Für die Integrierung der neuen Informationen und ihre Anpassung an die bereits vorhandenen kognitiven Strukturen sind die sogenannten Assimilationsprozesse verantwortlich, die Akkomodationsprozesse ihrerseits passen die vorhandenen Strukturen den neu gewonnenen Informationen an.

Die Leistungsfähigkeit des Kurzzeitgedächtnisses ist auf etwa 7 Elemente begrenzt, die innerhalb von kurzer Zeit aufgenommen werden können, also spielt das UKZG auch die Rolle eines „Schutzfilters“ gegen zu viel Information (H. Wilms 1993, S.156). Man kann diese Kapazität aber steigern, indem man einzelne Wörter zu größeren Einheiten kombiniert (möglichst mit rhythmischer Unterstützung oder in Form einer Geschichte) und sie als komplexe Strukturen zum Speichern im Langzeitgedächtnis vorbereitet. Das setzt allerdings großen kognitiven Aufwand nicht nur des Lehrers sondern vor allem der Lerner voraus, weil dabei mit dem eigenen bereits vorhandenen Wissen gearbeitet werden muss. Auf Grund des individuellen Welt- und Erfahrungswissens konstruiert der Mensch neue Wissensstrukturen, um neue Erkenntnisse zu gewinnen, indem er neue Wahrnehmungen mit den bereits vorhandenen Wissensstrukturen in Verbindung setzt. Dieter Wolff bezeichnet Konstruieren als einen „eigenständigen Prozess, den der Mensch selbständig organisiert und gestaltet“ und behauptet, dass „Konstruktionsprozesse als Prozesse der Kognition nicht von außen gesteuert werden können“ (Wolff, 2000, S. 93).

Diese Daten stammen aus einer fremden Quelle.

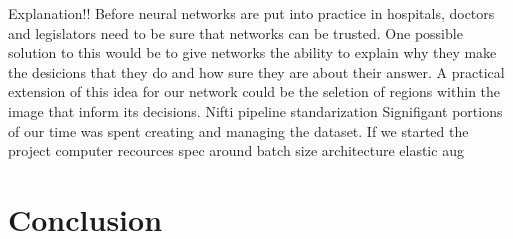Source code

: \documentclass[12pt]{article}
\begin{document}
Explanation!!
Before neural networks are put into practice in hospitals, doctors and legislators need to be sure that networks can be trusted.
One possible solution to this would be to give networks the ability to explain why they make the desicions that they do and how sure they are about their answer.
A practical extension of this idea for our network could be the seletion of regions within the image that inform its decisions.
Nifti pipeline standarization
Signifigant portions of our time was spent creating and managing the dataset.
If we started the project
computer recources
spec around batch size
architecture
elastic aug
\section{Conclusion}



\end{document}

Auf der didaktischen Ebene können alle (auch sprachlichen) Lernprozesse und selbst Sprachgebrauch als Konstruktionsprozesse angesehen werden, wobei „Konstruieren“ bei der rezeptiven Sprachverarbeitung eine „Interaktion zwischen eingehenden sprachlichen Stimuli und dem vorhandenen Wissen“ (Wolff 2000, S. 100) darstellt – sowohl Sprach- als auch Erfahrungswissen oder Weltwissen. Da jeder Lerner ein individuelles Wissen besitzt und auch seine eigenen Konstruktionsprozesse ausführt, kommt er auch zu seinem eigenen, sich von den anderen unterscheidenden Lernergebnis, wobei die Lernvorlage für mehrere Schüler gleich sein mag. Im fremdsprachlichen Lernprozess wie in jedem Erkenntnisprozess muss das vorhandene Sprachwissen ständig reorganisiert werden, um später den Zugriff zu den nötigen, situationsangemessenen Sprachmitteln zu erleichtern.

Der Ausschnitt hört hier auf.